Items listed in a dataset:
================

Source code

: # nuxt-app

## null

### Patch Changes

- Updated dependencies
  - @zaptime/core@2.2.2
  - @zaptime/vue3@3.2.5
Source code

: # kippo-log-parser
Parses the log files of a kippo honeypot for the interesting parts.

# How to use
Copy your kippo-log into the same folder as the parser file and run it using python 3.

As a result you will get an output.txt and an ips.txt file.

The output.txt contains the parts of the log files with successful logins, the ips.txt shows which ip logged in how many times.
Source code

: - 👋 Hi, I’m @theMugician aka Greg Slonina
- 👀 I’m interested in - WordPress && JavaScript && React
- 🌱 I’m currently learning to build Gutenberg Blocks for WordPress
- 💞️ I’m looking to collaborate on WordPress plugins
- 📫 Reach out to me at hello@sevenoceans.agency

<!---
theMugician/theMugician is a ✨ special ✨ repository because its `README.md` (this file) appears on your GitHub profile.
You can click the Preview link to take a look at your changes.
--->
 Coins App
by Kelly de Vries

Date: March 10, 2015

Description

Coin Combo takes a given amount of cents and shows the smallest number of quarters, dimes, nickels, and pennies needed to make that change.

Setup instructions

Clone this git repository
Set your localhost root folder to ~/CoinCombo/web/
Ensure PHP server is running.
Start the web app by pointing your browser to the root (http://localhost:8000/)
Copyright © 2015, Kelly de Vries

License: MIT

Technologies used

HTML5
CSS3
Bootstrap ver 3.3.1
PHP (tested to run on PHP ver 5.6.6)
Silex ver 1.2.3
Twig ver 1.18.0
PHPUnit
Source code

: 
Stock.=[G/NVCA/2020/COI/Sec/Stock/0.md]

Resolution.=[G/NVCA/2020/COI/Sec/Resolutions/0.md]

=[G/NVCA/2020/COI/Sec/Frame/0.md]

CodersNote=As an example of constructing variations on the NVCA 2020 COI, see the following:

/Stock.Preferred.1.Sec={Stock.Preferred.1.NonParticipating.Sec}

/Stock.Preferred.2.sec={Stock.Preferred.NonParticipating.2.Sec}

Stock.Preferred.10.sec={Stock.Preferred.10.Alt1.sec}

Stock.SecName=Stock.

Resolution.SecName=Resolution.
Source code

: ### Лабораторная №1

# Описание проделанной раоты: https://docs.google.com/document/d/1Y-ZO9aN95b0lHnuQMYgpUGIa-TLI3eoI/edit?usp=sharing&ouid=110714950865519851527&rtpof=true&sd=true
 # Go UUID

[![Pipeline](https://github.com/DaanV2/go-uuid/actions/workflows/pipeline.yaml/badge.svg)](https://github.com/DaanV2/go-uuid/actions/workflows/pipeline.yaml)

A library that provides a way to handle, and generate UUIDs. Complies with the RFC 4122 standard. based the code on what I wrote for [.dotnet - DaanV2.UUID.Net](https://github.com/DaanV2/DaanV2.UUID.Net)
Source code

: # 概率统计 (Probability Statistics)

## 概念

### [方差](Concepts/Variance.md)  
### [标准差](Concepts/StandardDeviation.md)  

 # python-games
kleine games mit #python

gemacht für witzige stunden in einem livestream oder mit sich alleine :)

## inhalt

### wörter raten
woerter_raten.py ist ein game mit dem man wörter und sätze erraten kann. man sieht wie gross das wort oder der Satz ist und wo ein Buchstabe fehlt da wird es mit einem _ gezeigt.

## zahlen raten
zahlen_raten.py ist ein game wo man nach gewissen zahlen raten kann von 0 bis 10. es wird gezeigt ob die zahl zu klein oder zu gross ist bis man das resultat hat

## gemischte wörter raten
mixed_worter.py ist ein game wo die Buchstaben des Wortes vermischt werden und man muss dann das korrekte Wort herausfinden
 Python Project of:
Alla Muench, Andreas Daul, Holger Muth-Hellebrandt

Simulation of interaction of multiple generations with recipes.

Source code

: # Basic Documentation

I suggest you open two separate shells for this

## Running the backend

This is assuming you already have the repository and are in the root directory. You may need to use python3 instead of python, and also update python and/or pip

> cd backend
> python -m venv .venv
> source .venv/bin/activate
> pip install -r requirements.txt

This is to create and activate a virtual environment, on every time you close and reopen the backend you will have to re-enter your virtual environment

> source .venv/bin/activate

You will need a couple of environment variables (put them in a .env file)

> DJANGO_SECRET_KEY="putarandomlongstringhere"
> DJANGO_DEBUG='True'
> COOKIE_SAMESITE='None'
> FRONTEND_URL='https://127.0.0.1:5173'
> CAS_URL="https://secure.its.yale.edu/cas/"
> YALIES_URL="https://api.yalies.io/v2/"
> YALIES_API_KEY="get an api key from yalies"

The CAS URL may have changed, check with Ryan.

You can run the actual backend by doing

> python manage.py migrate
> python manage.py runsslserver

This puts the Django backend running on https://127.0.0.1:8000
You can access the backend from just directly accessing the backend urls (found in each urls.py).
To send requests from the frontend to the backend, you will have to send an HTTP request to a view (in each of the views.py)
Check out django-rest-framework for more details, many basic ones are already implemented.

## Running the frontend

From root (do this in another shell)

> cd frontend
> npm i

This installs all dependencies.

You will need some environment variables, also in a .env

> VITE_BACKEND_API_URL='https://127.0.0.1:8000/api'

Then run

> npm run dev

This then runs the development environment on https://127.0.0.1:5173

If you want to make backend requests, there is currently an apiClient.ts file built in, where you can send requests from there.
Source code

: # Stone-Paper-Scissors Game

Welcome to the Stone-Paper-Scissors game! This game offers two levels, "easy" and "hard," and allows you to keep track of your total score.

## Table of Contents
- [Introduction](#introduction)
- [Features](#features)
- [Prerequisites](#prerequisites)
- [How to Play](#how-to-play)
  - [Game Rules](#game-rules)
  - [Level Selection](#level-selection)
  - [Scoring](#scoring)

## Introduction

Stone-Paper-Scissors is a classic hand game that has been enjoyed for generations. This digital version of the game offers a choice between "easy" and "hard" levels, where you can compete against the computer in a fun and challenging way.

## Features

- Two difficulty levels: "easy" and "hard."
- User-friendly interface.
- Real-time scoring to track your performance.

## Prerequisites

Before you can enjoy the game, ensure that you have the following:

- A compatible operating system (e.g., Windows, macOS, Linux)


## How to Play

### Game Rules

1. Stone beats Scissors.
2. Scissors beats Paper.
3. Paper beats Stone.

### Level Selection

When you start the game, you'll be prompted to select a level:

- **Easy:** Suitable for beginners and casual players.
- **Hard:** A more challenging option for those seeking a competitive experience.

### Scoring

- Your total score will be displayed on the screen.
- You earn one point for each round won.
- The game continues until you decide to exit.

================

Exercise goal: Which lines above contain "localhost"? Show each of them.

Solved exercise:
Set your localhost root folder to ~/CoinCombo/web/
Start the web app by pointing your browser to the root (http://localhost:8000/)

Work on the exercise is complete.